CPJ executive director Joe Gunn moderated a panel of faith leaders at a conference on ending poverty at Saint Paul University Oct. 20. Photo by Deborah Gyapong

Faith communities are integral to healing poverty

By 
  • October 26, 2016

OTTAWA – Faith communities are an integral component in the struggle to overcome poverty, faith leaders told a conference on the subject.

These communities can encourage conversations about several key issues, such as basic income, said Sr. Sue Wilson, co-chair of the board of the London Poverty Research Centre.

Central to a new vision is seeing the person before you as a neighbour instead of a burden, she said.

Speaking on a panel at the Ending Poverty in Canada Conference organized by Citizens for Public Justice (CPJ) at Saint Paul University, Wilson said having community members mix with researchers and political activists at her London research centre created “significant synergy.”

“It took communication to a much deeper level,” she said.

When the idea of seeing a person struggling with poverty as a neighbour instead of burden was presented at a gathering of these groups, it “stirred up a momentum for change in that room I haven’t seen in many rooms,” she said.

Addressing poverty is not a matter of small changes, “we need transformation,” she said. The conversation has to go deeper to “identity and meaning.”

The economy is in transition and that transition is “leaving far too many behind,” she said. Will society “step up to make its own transformation” as the economy changes?

“Too few faith communities see the connection between the policies they vote for and their implications” in terms of barriers they may create or the people they may marginalize, she said.

Derek Cook, director of the Canadian Poverty Research Institute at Ambrose University in Calgary, said his organization takes a multi-dimensional approach that examines material, social and spiritual poverty.

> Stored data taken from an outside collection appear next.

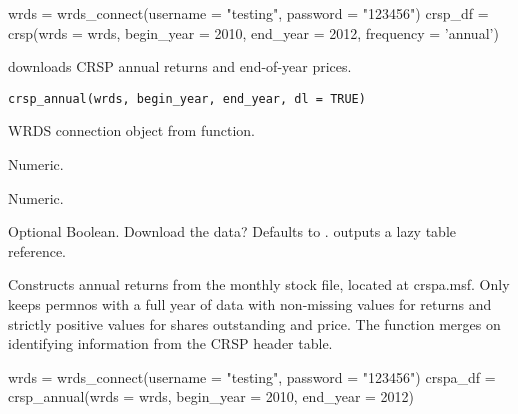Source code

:\documentclass[a4paper]{book}
\begin{document}
%
\begin{Examples}
\begin{ExampleCode}
wrds = wrds_connect(username = "testing", password = "123456")
crsp_df = crsp(wrds = wrds, begin_year = 2010, end_year = 2012, frequency = 'annual')
\end{ExampleCode}
\end{Examples}
%
\begin{Description}\relax
{} downloads CRSP annual returns and end-of-year prices.
\end{Description}
%
\begin{Usage}
\begin{verbatim}
crsp_annual(wrds, begin_year, end_year, dl = TRUE)
\end{verbatim}
\end{Usage}
%
\begin{Arguments}
\begin{ldescription}
\item[\code{wrds}] WRDS connection object from  function.

\item[\code{begin\_year}] Numeric.

\item[\code{end\_year}] Numeric.

\item[\code{dl}] Optional Boolean. Download the data? Defaults to .  outputs a
lazy  table reference.
\end{ldescription}
\end{Arguments}
%
\begin{Details}\relax
Constructs annual returns from the monthly stock file, located at crspa.msf. Only keeps permnos
with a full year of data with non-missing values for returns and strictly positive values
for shares outstanding and price. The function merges on identifying information from the
CRSP header table.
\end{Details}
%
\begin{Examples}
\begin{ExampleCode}
wrds = wrds_connect(username = "testing", password = "123456")
crspa_df = crsp_annual(wrds = wrds, begin_year = 2010, end_year = 2012)
\end{ExampleCode}
\end{Examples}
\end{document}
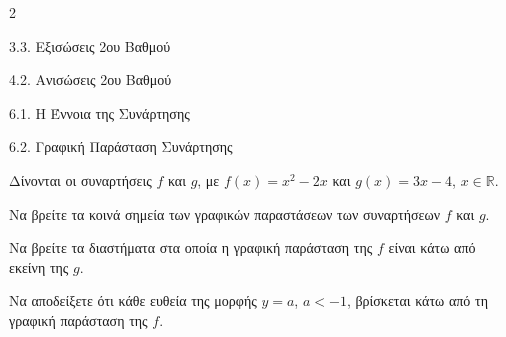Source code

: \begin{ylh}{2}
    \item 3.3. Εξισώσεις 2ου Βαθμού
    \item 4.2. Ανισώσεις 2ου Βαθμού
    \item 6.1. Η Έννοια της Συνάρτησης
    \item 6.2. Γραφική Παράσταση Συνάρτησης
\end{ylh}
Δίνονται οι συναρτήσεις $f$ και $g$, με $f(x) = x^2 - 2x$ και $g(x) = 3x - 4$, $x \in \mathbb{R}$.\\
\begin{alist}
\item Να βρείτε τα κοινά σημεία των γραφικών παραστάσεων των συναρτήσεων $f$ και $g$.
\item Να βρείτε τα διαστήματα στα οποία η γραφική παράσταση της $f$ είναι κάτω από εκείνη της $g$.
\item Να αποδείξετε ότι κάθε ευθεία της μορφής $y = a$, $a < -1$, βρίσκεται κάτω από τη γραφική παράσταση της $f$.
\end{alist}

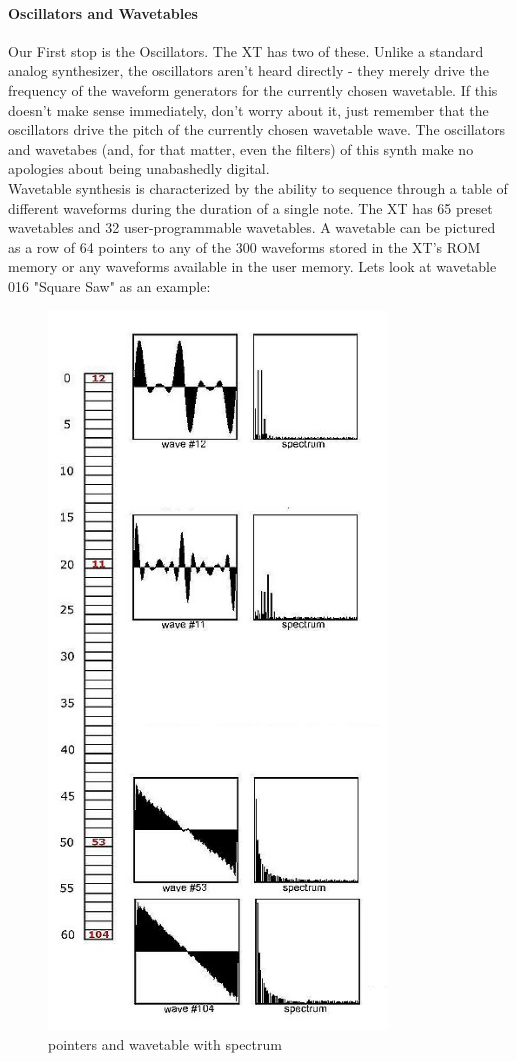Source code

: \paragraph{Oscillators and Wavetables}
Our First stop is the Oscillators. The XT has two of these. Unlike a standard analog synthesizer, the oscillators aren't heard directly - they merely drive the frequency of the waveform generators for the currently chosen wavetable. If this doesn't make sense immediately, don't worry about it, just remember that the oscillators drive the pitch of the currently chosen wavetable wave. The oscillators and wavetabes (and, for that matter, even the filters) of this synth make no apologies about being unabashedly digital.\\
Wavetable synthesis is characterized by the ability to sequence through a table of different waveforms during the duration of a single note. The XT has 65 preset wavetables and 32 user-programmable wavetables. A wavetable can be pictured as a row of 64 pointers to any of the 300 waveforms stored in the XT's ROM memory or any waveforms available in the user memory. Lets look at wavetable 016 "Square Saw" as an example:
\begin{figure}[ht!]
	\centering
	\includegraphics[width=90mm]{pics/osc_wt.jpg}
	\caption{pointers and wavetable with spectrum}
	\label{osc_wt}
\end{figure}
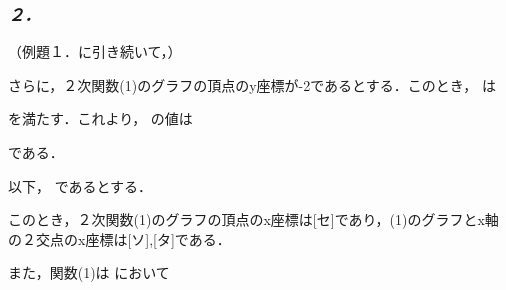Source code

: \documentclass{article}
\begin{document}
\subsubsection{\textbf{\textit{２．}}}
\begin{maplegroup}
\begin{Maple Normal}{
（例題１．に引き続いて，）}\end{Maple Normal}

\begin{Maple Normal}{
さらに，２次関数(1)のグラフの頂点のy座標が-2であるとする．このとき，
は}\end{Maple Normal}

\begin{center}
\begin{Maple Normal}{
}\end{Maple Normal}
\end{center}
\begin{Maple Normal}{
を満たす．これより，
の値は}\end{Maple Normal}

\begin{center}
\begin{Maple Normal}{
}\end{Maple Normal}
\end{center}
\begin{Maple Normal}{
である．}\end{Maple Normal}

\begin{Maple Normal}{
以下，
であるとする．}\end{Maple Normal}

\begin{Maple Normal}{
このとき，２次関数(1)のグラフの頂点のx座標は[セ]であり，(1)のグラフとx軸の２交点のx座標は[ソ],[タ]である．}\end{Maple Normal}

\begin{Maple Normal}{
また，関数(1)は
において}\end{Maple Normal}


\end{maplegroup}
\end{document}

When talking about poverty, one immediately starts talking about money which leads into a “world of scarcity” and the “framework that there’s not enough to go around,” he said. Speaking of limited resources and unlimited needs “leads to an ‘us and them’ conversation.”

Poverty does not need to be fixed, it needs to be healed, he said. “The fix-it approach treats people as objects rather than whole persons.”

Faith communities can help find new language so poverty is not about “compromised relationships driven by the ideology of scarcity” but about “abundance, resilience and community,” or the acronym ART, Cook said. This is a way to introduce missing “moral and ethical” concepts into the conversation.

Kathy Vandergrift, a writer and Child Rights Advocate, closed out the panel urging citizens to persuade political leaders to “reject the language of trade-offs.”

There’s a “media push” to see things in terms of “winners and losers,” she said. “We can have both.”

She also warned against the tendency to pit levels of government against each other. Citizens need to play an active role in encouraging co-operation, because they can interact at both the federal and the provincial levels.